[BioC] RNAseq machine learning classifier

Thu Jul 18 14:23:28 CEST 2013

Hi

>> My understanding is that the VST is applied on the count normalized
>> data, i.e., size factors must be estimated from the data.  I
>> believe that they are also data-dependent.  So I'm wondering when
>> one use the frozen parameters for the future data, how are the size
>> factors being computed?  Does DESeq2 use the loggeomeans of the
>> future data to estimate the size factor, or does it have them in
>> the frozen parameters for reuse?
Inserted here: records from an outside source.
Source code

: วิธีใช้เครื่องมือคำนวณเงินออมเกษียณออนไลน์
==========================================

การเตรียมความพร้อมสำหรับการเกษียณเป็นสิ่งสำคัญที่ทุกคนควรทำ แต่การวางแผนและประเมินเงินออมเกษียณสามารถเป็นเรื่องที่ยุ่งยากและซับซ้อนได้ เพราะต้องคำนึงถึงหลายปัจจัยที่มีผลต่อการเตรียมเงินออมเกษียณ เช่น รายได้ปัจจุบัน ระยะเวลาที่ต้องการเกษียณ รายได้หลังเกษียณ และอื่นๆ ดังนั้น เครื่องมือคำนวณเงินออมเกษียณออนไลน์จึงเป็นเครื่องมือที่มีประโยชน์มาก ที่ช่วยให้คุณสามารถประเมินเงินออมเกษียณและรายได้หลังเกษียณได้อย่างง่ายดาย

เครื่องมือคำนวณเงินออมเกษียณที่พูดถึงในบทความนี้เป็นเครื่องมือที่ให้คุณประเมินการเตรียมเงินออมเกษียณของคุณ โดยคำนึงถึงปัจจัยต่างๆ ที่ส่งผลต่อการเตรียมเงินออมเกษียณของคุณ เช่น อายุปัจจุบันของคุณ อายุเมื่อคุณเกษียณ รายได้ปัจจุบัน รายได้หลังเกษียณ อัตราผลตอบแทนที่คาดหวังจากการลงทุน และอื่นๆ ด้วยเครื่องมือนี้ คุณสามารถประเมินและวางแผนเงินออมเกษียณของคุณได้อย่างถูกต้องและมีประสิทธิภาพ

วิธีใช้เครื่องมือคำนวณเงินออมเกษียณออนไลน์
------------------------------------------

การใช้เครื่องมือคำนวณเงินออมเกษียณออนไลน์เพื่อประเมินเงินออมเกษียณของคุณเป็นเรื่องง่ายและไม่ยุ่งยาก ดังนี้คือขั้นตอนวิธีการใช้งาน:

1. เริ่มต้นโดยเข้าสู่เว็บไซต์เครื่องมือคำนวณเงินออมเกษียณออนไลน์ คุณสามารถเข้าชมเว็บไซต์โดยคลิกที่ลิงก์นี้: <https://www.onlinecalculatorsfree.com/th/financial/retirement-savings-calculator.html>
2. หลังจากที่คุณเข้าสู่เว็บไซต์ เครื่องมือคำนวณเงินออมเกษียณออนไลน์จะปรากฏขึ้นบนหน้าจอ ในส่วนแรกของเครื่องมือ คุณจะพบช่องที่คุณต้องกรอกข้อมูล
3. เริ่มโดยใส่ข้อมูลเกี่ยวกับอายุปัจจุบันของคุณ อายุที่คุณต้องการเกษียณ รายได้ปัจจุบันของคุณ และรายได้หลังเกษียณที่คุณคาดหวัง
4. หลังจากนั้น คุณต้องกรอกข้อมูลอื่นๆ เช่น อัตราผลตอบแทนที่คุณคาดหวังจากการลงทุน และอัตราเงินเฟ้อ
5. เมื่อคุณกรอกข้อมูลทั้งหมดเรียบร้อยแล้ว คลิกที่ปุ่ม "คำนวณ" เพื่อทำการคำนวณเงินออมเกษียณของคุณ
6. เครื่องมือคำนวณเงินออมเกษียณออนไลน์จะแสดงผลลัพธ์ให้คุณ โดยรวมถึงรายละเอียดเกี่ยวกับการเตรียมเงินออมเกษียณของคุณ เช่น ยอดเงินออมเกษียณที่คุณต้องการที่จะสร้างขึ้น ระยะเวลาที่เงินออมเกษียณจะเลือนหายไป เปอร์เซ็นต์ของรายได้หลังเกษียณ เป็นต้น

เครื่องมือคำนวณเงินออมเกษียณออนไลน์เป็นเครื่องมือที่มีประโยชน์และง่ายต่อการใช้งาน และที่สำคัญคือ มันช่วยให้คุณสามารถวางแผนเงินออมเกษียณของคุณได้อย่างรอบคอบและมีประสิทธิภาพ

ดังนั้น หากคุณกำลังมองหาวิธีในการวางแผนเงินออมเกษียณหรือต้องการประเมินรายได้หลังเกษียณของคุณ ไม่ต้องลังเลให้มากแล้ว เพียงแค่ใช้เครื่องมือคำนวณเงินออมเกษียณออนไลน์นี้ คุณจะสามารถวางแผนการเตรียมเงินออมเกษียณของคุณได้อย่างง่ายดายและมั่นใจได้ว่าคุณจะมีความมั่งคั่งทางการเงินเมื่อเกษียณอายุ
Or does the choice matter to VST?

Size factors are estimated as follows:

First, we construct a "virtual reference", which is simply the geometric 
mean of all counts:

   geomeans <- exp( rowMeans( log( counts ) ) )
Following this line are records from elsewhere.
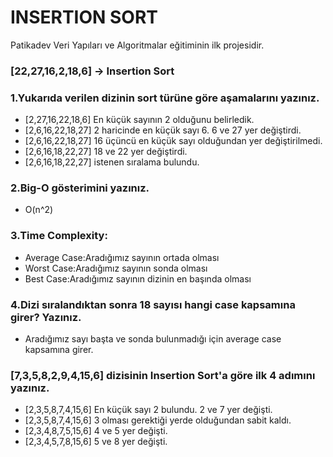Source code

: # INSERTION SORT
Patikadev Veri Yapıları ve Algoritmalar eğitiminin ilk projesidir.
### [22,27,16,2,18,6] -> Insertion Sort

### 1.Yukarıda verilen dizinin sort türüne göre aşamalarını yazınız.
- [2,27,16,22,18,6] En küçük sayının 2 olduğunu belirledik.
- [2,6,16,22,18,27] 2 haricinde en küçük sayı 6. 6 ve 27 yer değiştirdi.
- [2,6,16,22,18,27] 16 üçüncü en küçük sayı olduğundan yer değiştirilmedi.
- [2,6,16,18,22,27] 18 ve 22 yer değiştirdi.
- [2,6,16,18,22,27] istenen sıralama bulundu.

### 2.Big-O gösterimini yazınız. 
- O(n^2)

### 3.Time Complexity:
- Average Case:Aradığımız sayının ortada olması 
- Worst Case:Aradığımız sayının sonda olması
- Best Case:Aradığımız sayının dizinin en başında olması

### 4.Dizi sıralandıktan sonra 18 sayısı hangi case kapsamına girer? Yazınız.
- Aradığımız sayı başta ve sonda bulunmadığı için average case kapsamına girer.

### [7,3,5,8,2,9,4,15,6] dizisinin Insertion Sort'a göre ilk 4 adımını yazınız.
- [2,3,5,8,7,4,15,6] En küçük sayı 2 bulundu. 2 ve 7 yer değişti.
- [2,3,5,8,7,4,15,6] 3 olması gerektiği yerde olduğundan sabit kaldı.
- [2,3,4,8,7,5,15,6] 4 ve 5 yer değişti.
- [2,3,4,5,7,8,15,6] 5 ve 8 yer değişti.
Then, for each sample j, the size factor is the median of this
sample's count values to the reference values:

   sf[i] <- median( counts[i,] / geomeans )

If you want to use in a new data set frozen parameters from an old data 
set, then, to be on the safe side, you might also want to use the 
'geomeans' vector of the old data set to calculate the size factors for 
the new data set.

The folloing code (untested) should do the trick:

   loggeomeansOld <- exp( rowMeans( log( counts(ddsOld) ) ) )
   sizeFactors( ddsNew ) <-
      apply( counts(ddsNew), 2, function(cnts)
         exp( median( (log(cnts) - loggeomeansOld)[
            is.finite(loggeomeansOld) & (cnts>0) ] ) ) )

Even though the difference might not matter in practice, this here might 
in fact be the cleaner way than recalculating the size factors in the 
usual way.

   Simon